少し強引に頭を押さえられ、舌同士が絡み始める。漏れ出る声を抑えながら、ゆっくりとベッドへ体を倒していった。
「怖くない?」
「ん…」
冷たい手が滑っていったところはすぐに熱を帯びて、呼応するように体がビクリと小さく震える。まさに愛撫という言葉が相応しかった。
「あっ…や、んっ」
「少し固くなってるね」
「見、んな…」
自分の顔を腕で覆い隠すと、下半身への刺激が始まり、思わず自分の腕を噛んで声を抑えた。
「んっ…ん、あっ!や、だ…」
「嫌だった?」
「ちが…そ、じゃな…」
「気持ちいい?」
素直にそれを認めることが出来ず、首を横に振る。すると、これならどうだと言わんばかりに手の動きが加速された。
「あっ、あ、や…だめ、んんっ」
「気持ちいい?勇也」
「あ…んっ、も…でちゃ、あっ、だめ」
気持ちいいと言うまでやめないつもりなのか、ハルの手を止めようと手を重ねてもまだ止まらない。腰が震え始めもうダメだと思った時、ピタリと手の動きが止まった。

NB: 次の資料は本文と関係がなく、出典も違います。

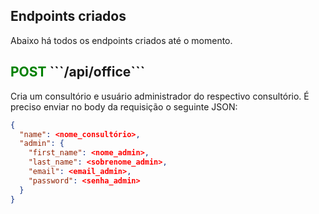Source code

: ## Endpoints criados

Abaixo há todos os endpoints criados até o momento.

<h2><span style="color:green">POST</span> ```/api/office```</h2>
Cria um consultório e usuário administrador do respectivo consultório. É preciso enviar no body da requisição o seguinte JSON:

```json
{
  "name": <nome_consultório>,
  "admin": {
    "first_name": <nome_admin>,
    "last_name": <sobrenome_admin>,
    "email": <email_admin>,
    "password": <senha_admin>
  }
}
```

「ほら、ちゃんと気持ちいいって言わないから。でも勇也寸止めされるの大好きだもんね?」
「す、きじゃ…ねえし」
寸止めされるのは辛かった。まだ息も整っていないのに、再びそこにハルの指が絡みつく。
さっきよりもゆっくりと、纏わりつくように指が俺のものを撫でていく。そのもどかしさに腰が揺れ、自らハルの手へ擦りつけているかのようになってしまった。
「こら、勝手に動かさないの」
その指の動きがまた激しいものに変わる。上下に強く擦られて、指先でくすぐるように撫でられた。それなのに腰の動きは止まらず、早く楽になりたい一心で快感を求めた。
「あっ、んっ…い、きた…」
「気持ちいいって認めないくせに」
「んっ、あ…あぁっき、もち…いいから」
また手の動きが早くなって、腰が浮き始める。荒い呼吸を繰り返しながら、目を瞑ってそれに耐える。
「目、瞑っちゃダメ」
「んっ…んうっ」
深く口付けされて、目を開く。代わりに手は止められてしまい、またお預けの状態となった。
口から零れた唾液を吸い取られ、舌先が八重歯をなぞる。それすら気持ちが良くて、腰が震えた。
「こっち…大丈夫?」
ハルの指が後孔を軽く撫でる。それに肩を震わせて反応すると共に、小さく首を縦に振った。